‘It is important for the historian not only to write, but to write well.’ Thus ran a particularly controversial essay title which was recently put to history students sitting their Finals at one of our most ancient universities. This question provoked what might at first glance seem a surprising level of controversy.
The literary merits of non-fiction are obvious and frequently rewarded. The Belarusian writer Svetlana Alexievich, who was awarded the 2015 Nobel Prize in Literature for her work documenting the Soviet Union and its latter-day emotional after-effects, which the committee called ‘a monument to suffering and courage in our time’, is testament to that. And she is not the first historian of sorts to win the prize; Winston Churchill was similarly honoured in 1953 for what was described as ‘his mastery of historical and biographical description’ (in addition to the obvious: his ‘brilliant oratory in defending exalted human values’).

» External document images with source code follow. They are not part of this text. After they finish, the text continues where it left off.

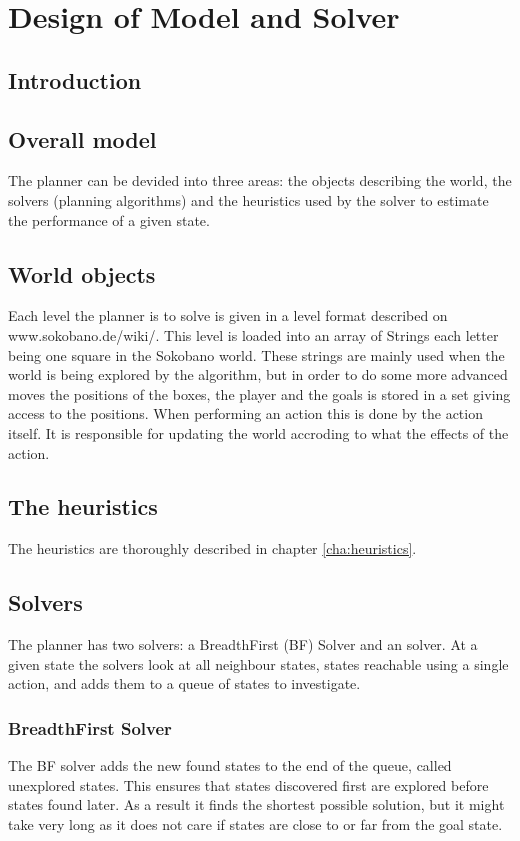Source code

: \chapter{Design of Model and Solver}
\label{cha:design}

\section{Introduction}

\section{Overall model}
The planner can be devided into three areas: the objects describing
the world, the solvers (planning algorithms) and the heuristics used
by the \astar solver to estimate the performance of a given state.

\section{World objects}
Each level the planner is to solve is given in a level format
described on www.sokobano.de/wiki/. This level is loaded into an array
of Strings each letter being one square in the Sokobano world. These
strings are mainly used when the world is being explored by the
algorithm, but in order to do some more advanced moves the positions
of the boxes, the player and the goals is stored in a set giving
access to the positions.  When performing an action this is done by
the action itself. It is responsible for updating the world accroding
to what the effects of the action.

\section{The heuristics}
The heuristics are thoroughly described in chapter
\ref{cha:heuristics}.

\section{Solvers}
The planner has two solvers: a BreadthFirst (BF) Solver and an \astar
solver. At a given state the solvers look at all neighbour states,
states reachable using a single action, and adds them to a queue of
states to investigate.

\subsection{BreadthFirst Solver}
The BF solver adds the new found states to the end of the queue,
called unexplored states. This ensures that states discovered first
are explored before states found later. As a result it finds the
shortest possible solution, but it might take very long as it does not
care if states are close to or far from the goal state.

But though the literary and the historical can co-exist, should they? Should the writers of history make conscious decisions about their work on the basis of little more than style? I would humbly suggest that the answer to both of those questions is yes – and that the writing of history would be greatly improved – both in quality and reach – if more people thought so too.

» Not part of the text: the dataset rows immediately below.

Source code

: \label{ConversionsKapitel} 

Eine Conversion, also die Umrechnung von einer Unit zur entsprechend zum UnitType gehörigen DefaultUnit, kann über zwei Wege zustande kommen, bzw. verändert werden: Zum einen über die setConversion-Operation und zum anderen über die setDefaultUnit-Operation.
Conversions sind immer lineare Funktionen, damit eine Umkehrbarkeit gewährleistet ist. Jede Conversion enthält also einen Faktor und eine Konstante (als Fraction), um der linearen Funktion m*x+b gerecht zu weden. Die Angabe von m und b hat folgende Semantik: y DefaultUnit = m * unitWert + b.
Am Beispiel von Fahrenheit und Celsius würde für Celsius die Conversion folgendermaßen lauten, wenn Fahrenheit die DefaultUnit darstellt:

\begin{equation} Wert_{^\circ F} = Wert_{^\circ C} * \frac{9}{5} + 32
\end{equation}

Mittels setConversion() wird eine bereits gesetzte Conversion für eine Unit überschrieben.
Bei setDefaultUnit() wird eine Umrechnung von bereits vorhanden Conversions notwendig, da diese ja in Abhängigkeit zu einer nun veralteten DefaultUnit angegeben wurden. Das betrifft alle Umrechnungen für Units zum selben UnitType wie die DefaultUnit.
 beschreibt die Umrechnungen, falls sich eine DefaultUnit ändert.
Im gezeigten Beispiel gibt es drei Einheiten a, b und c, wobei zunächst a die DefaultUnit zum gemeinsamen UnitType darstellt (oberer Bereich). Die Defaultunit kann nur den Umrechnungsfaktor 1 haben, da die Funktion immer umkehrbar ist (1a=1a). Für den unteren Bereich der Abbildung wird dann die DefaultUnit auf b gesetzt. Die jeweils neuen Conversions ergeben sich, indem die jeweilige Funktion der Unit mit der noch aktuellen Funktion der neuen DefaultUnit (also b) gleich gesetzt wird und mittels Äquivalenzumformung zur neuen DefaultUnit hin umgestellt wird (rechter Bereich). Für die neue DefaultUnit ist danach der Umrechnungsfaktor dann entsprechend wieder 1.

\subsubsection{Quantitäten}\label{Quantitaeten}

Take Niall Ferguson, for example. The Pity of War, his controversial reassessment of the First World War, met with both rapturous praise and protracted criticism when it was first published. Much of the negative reaction to the book could be justified on entirely scholarly grounds. Some did not care for his unorthodox conclusions, while others did not think they were adequately supported by the facts. Yet more scholars took issue with his use of the counterfactual to elucidate tricky historical questions; to them his mode of analysis was little more than a parlour game. There are legitimate historical defences of his work too, but the point I wish to make is this: a great deal of the criticism Ferguson received seemed to be based on little more than a dislike of his tone.
Here was a young, energetic historian writing a bold, revisionist work, but all many could think to say in criticism was that he did so in an entirely unbecoming manner. His writing seemed too showy, too glib – too much like journalism. But there was something that these critics had overlooked: the effect of Ferguson’s book on those who operated outside of academic circles.
Ferguson’s book was one of the first works of ‘serious history’ I ever read, and its effect on me was electrifying. Irrespective of his arguments (which, it must be said, were dynamic and exciting in and of themselves), the book was elegantly and engagingly written; it seemed like a literary achievement – and that was true regardless of all that was said about its historical merits.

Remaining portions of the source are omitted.